- Opening Delimiter -

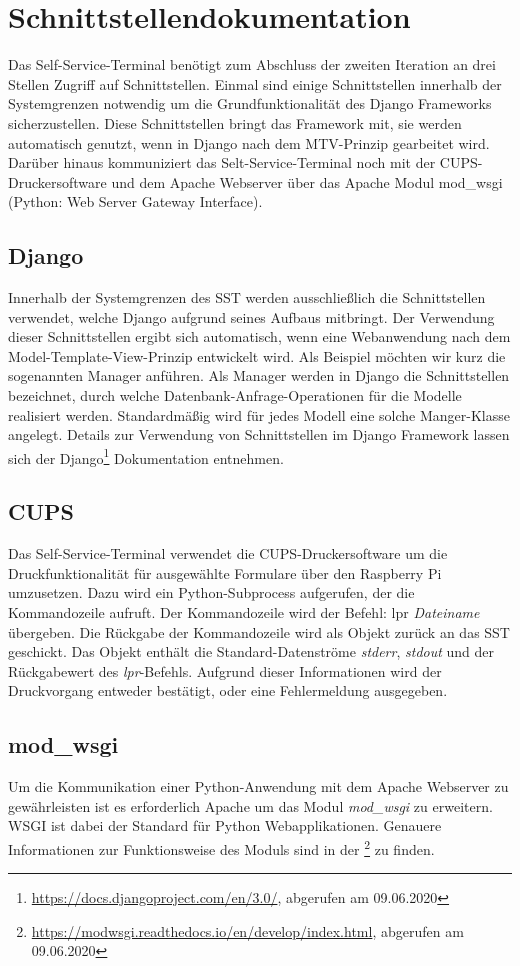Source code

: \section{Schnittstellendokumentation}
Das Self-Service-Terminal benötigt zum Abschluss der zweiten Iteration an drei Stellen Zugriff auf Schnittstellen. Einmal sind einige Schnittstellen innerhalb der Systemgrenzen notwendig um die Grundfunktionalität des Django Frameworks sicherzustellen. Diese Schnittstellen bringt das Framework mit, sie werden automatisch genutzt, wenn in Django nach dem MTV-Prinzip gearbeitet wird. Darüber hinaus kommuniziert das Selt-Service-Terminal noch mit der CUPS-Druckersoftware und dem Apache Webserver über das Apache Modul mod\_wsgi (Python: Web Server Gateway Interface).
\subsection{Django}
Innerhalb der Systemgrenzen des SST werden ausschließlich die Schnittstellen verwendet, welche Django aufgrund seines Aufbaus mitbringt. Der Verwendung dieser Schnittstellen ergibt sich automatisch, wenn eine Webanwendung nach dem Model-Template-View-Prinzip entwickelt wird. Als Beispiel möchten wir kurz die sogenannten \glqq Manager\grqq{} anführen. Als Manager werden in Django die Schnittstellen bezeichnet, durch welche Datenbank-Anfrage-Operationen für die Modelle realisiert werden. Standardmäßig wird für jedes Modell eine solche Manger-Klasse angelegt. Details zur Verwendung von Schnittstellen im Django Framework lassen sich der Django\footnote{\href{https://docs.djangoproject.com/en/3.0/}{https://docs.djangoproject.com/en/3.0/}, abgerufen am 09.06.2020} Dokumentation entnehmen.

\subsection{CUPS}
Das Self-Service-Terminal verwendet die CUPS-Druckersoftware um die Druckfunktionalität für ausgewählte Formulare über den Raspberry Pi umzusetzen. Dazu wird ein Python-Subprocess aufgerufen, der die Kommandozeile aufruft. Der Kommandozeile wird der Befehl: lpr \textit{Dateiname} übergeben. Die Rückgabe der Kommandozeile wird als Objekt zurück an das SST geschickt. Das Objekt enthält die Standard-Datenströme \textit{stderr}, \textit{stdout} und der Rückgabewert des \textit{lpr}-Befehls. Aufgrund dieser Informationen wird der Druckvorgang entweder bestätigt, oder eine Fehlermeldung ausgegeben. 
\subsection{mod\_wsgi}
Um die Kommunikation einer Python-Anwendung mit dem Apache Webserver zu gewährleisten ist es erforderlich Apache um das Modul \textit{mod\_wsgi} zu erweitern. WSGI ist dabei der Standard für Python Webapplikationen. Genauere Informationen zur Funktionsweise des Moduls sind in der \footnote{\href{https://modwsgi.readthedocs.io/en/develop/index.html}{https://modwsgi.readthedocs.io/en/develop/index.html}, abgerufen am 09.06.2020} zu finden.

- Closing Delimiter -

Work instructions | What you give back should be the full material above, retyped exactly, with every image removed.

Exercise output |
Source code

: \section{Schnittstellendokumentation}
Das Self-Service-Terminal benötigt zum Abschluss der zweiten Iteration an drei Stellen Zugriff auf Schnittstellen. Einmal sind einige Schnittstellen innerhalb der Systemgrenzen notwendig um die Grundfunktionalität des Django Frameworks sicherzustellen. Diese Schnittstellen bringt das Framework mit, sie werden automatisch genutzt, wenn in Django nach dem MTV-Prinzip gearbeitet wird. Darüber hinaus kommuniziert das Selt-Service-Terminal noch mit der CUPS-Druckersoftware und dem Apache Webserver über das Apache Modul mod\_wsgi (Python: Web Server Gateway Interface).
\subsection{Django}
Innerhalb der Systemgrenzen des SST werden ausschließlich die Schnittstellen verwendet, welche Django aufgrund seines Aufbaus mitbringt. Der Verwendung dieser Schnittstellen ergibt sich automatisch, wenn eine Webanwendung nach dem Model-Template-View-Prinzip entwickelt wird. Als Beispiel möchten wir kurz die sogenannten \glqq Manager\grqq{} anführen. Als Manager werden in Django die Schnittstellen bezeichnet, durch welche Datenbank-Anfrage-Operationen für die Modelle realisiert werden. Standardmäßig wird für jedes Modell eine solche Manger-Klasse angelegt. Details zur Verwendung von Schnittstellen im Django Framework lassen sich der Django\footnote{\href{https://docs.djangoproject.com/en/3.0/}{https://docs.djangoproject.com/en/3.0/}, abgerufen am 09.06.2020} Dokumentation entnehmen.

\subsection{CUPS}
Das Self-Service-Terminal verwendet die CUPS-Druckersoftware um die Druckfunktionalität für ausgewählte Formulare über den Raspberry Pi umzusetzen. Dazu wird ein Python-Subprocess aufgerufen, der die Kommandozeile aufruft. Der Kommandozeile wird der Befehl: lpr \textit{Dateiname} übergeben. Die Rückgabe der Kommandozeile wird als Objekt zurück an das SST geschickt. Das Objekt enthält die Standard-Datenströme \textit{stderr}, \textit{stdout} und der Rückgabewert des \textit{lpr}-Befehls. Aufgrund dieser Informationen wird der Druckvorgang entweder bestätigt, oder eine Fehlermeldung ausgegeben. 
\subsection{mod\_wsgi}
Um die Kommunikation einer Python-Anwendung mit dem Apache Webserver zu gewährleisten ist es erforderlich Apache um das Modul \textit{mod\_wsgi} zu erweitern. WSGI ist dabei der Standard für Python Webapplikationen. Genauere Informationen zur Funktionsweise des Moduls sind in der \footnote{\href{https://modwsgi.readthedocs.io/en/develop/index.html}{https://modwsgi.readthedocs.io/en/develop/index.html}, abgerufen am 09.06.2020} zu finden.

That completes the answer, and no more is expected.